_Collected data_
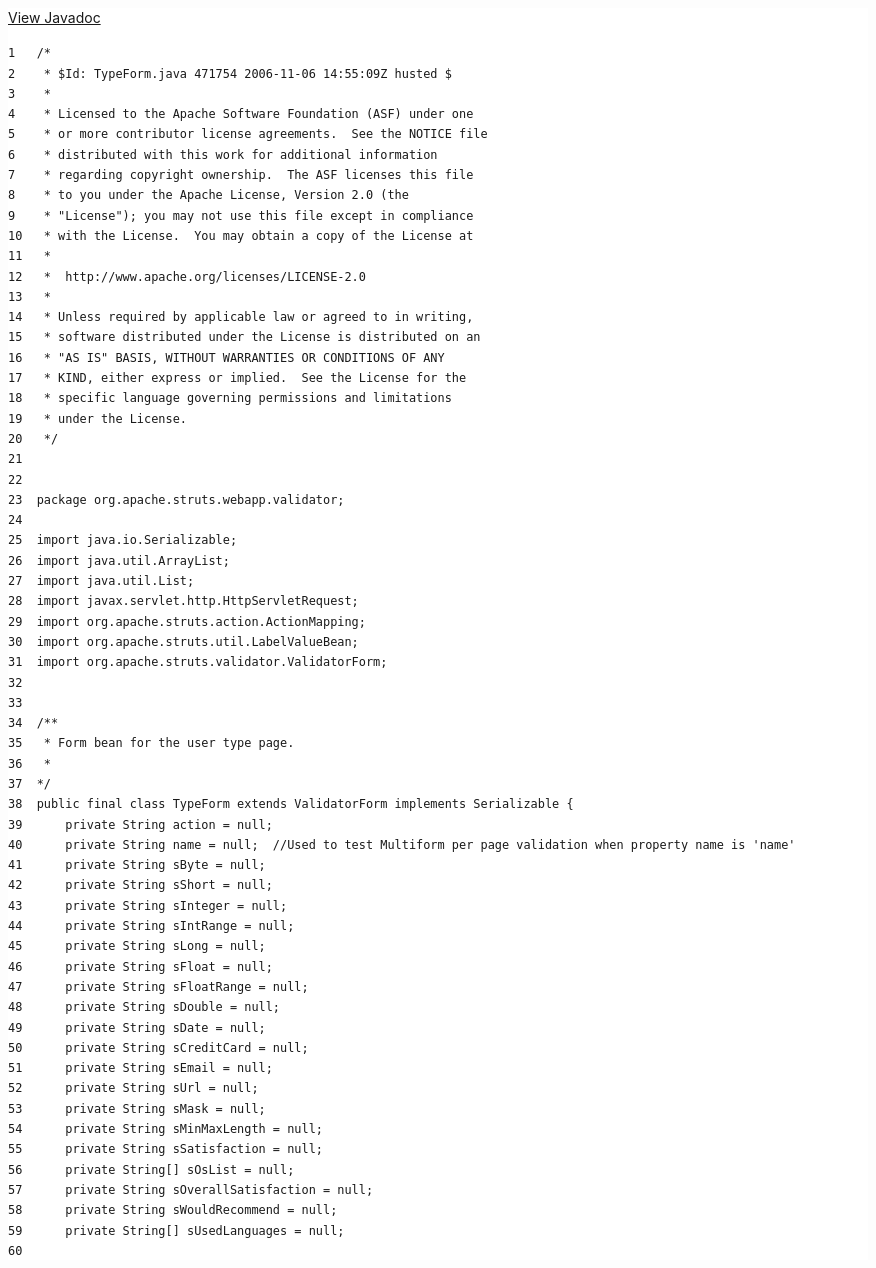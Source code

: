 [View Javadoc](../../../../../../apidocs/org/apache/struts/webapp/validator/TypeForm.html.md)


    1   /*
    2    * $Id: TypeForm.java 471754 2006-11-06 14:55:09Z husted $
    3    *
    4    * Licensed to the Apache Software Foundation (ASF) under one
    5    * or more contributor license agreements.  See the NOTICE file
    6    * distributed with this work for additional information
    7    * regarding copyright ownership.  The ASF licenses this file
    8    * to you under the Apache License, Version 2.0 (the
    9    * "License"); you may not use this file except in compliance
    10   * with the License.  You may obtain a copy of the License at
    11   *
    12   *  http://www.apache.org/licenses/LICENSE-2.0
    13   *
    14   * Unless required by applicable law or agreed to in writing,
    15   * software distributed under the License is distributed on an
    16   * "AS IS" BASIS, WITHOUT WARRANTIES OR CONDITIONS OF ANY
    17   * KIND, either express or implied.  See the License for the
    18   * specific language governing permissions and limitations
    19   * under the License.
    20   */
    21  
    22  
    23  package org.apache.struts.webapp.validator;
    24  
    25  import java.io.Serializable;
    26  import java.util.ArrayList;
    27  import java.util.List;
    28  import javax.servlet.http.HttpServletRequest;
    29  import org.apache.struts.action.ActionMapping;
    30  import org.apache.struts.util.LabelValueBean;
    31  import org.apache.struts.validator.ValidatorForm;
    32  
    33  
    34  /**
    35   * Form bean for the user type page.
    36   *
    37  */
    38  public final class TypeForm extends ValidatorForm implements Serializable {
    39      private String action = null;
    40      private String name = null;  //Used to test Multiform per page validation when property name is 'name'
    41      private String sByte = null;
    42      private String sShort = null;
    43      private String sInteger = null;
    44      private String sIntRange = null;
    45      private String sLong = null;
    46      private String sFloat = null;
    47      private String sFloatRange = null;
    48      private String sDouble = null;
    49      private String sDate = null;
    50      private String sCreditCard = null;
    51      private String sEmail = null;
    52      private String sUrl = null;
    53      private String sMask = null;
    54      private String sMinMaxLength = null;
    55      private String sSatisfaction = null;
    56      private String[] sOsList = null;
    57      private String sOverallSatisfaction = null;
    58      private String sWouldRecommend = null;
    59      private String[] sUsedLanguages = null;
    60  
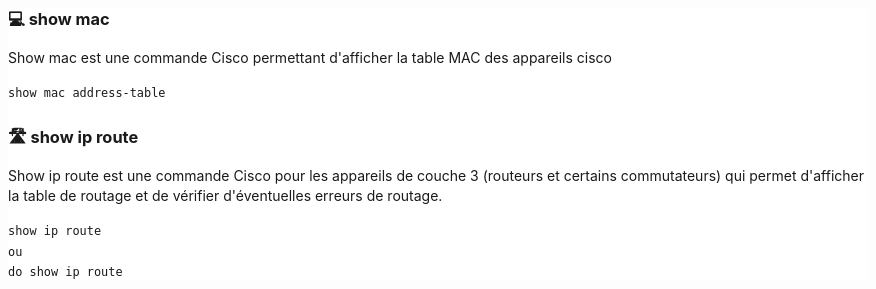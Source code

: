 ### **💻 show mac**

Show mac est une commande Cisco permettant d'afficher la table MAC des appareils cisco

```
show mac address-table
```

### **🛣️ show ip route**

Show ip route est une commande Cisco pour les appareils de couche 3 (routeurs et certains commutateurs) qui permet d'afficher la table de routage et de vérifier d'éventuelles erreurs de routage.

```
show ip route
ou
do show ip route
```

_PROBLEM DESCRIPTION_
Beginning from the line that contains "Show mac est", give each line again exactly, through the final line of the records.

_ANSWER SECTION_
Show mac est une commande Cisco permettant d'afficher la table MAC des appareils cisco

```
show mac address-table
```

### **🛣️ show ip route**

Show ip route est une commande Cisco pour les appareils de couche 3 (routeurs et certains commutateurs) qui permet d'afficher la table de routage et de vérifier d'éventuelles erreurs de routage.

```
show ip route
ou
do show ip route
```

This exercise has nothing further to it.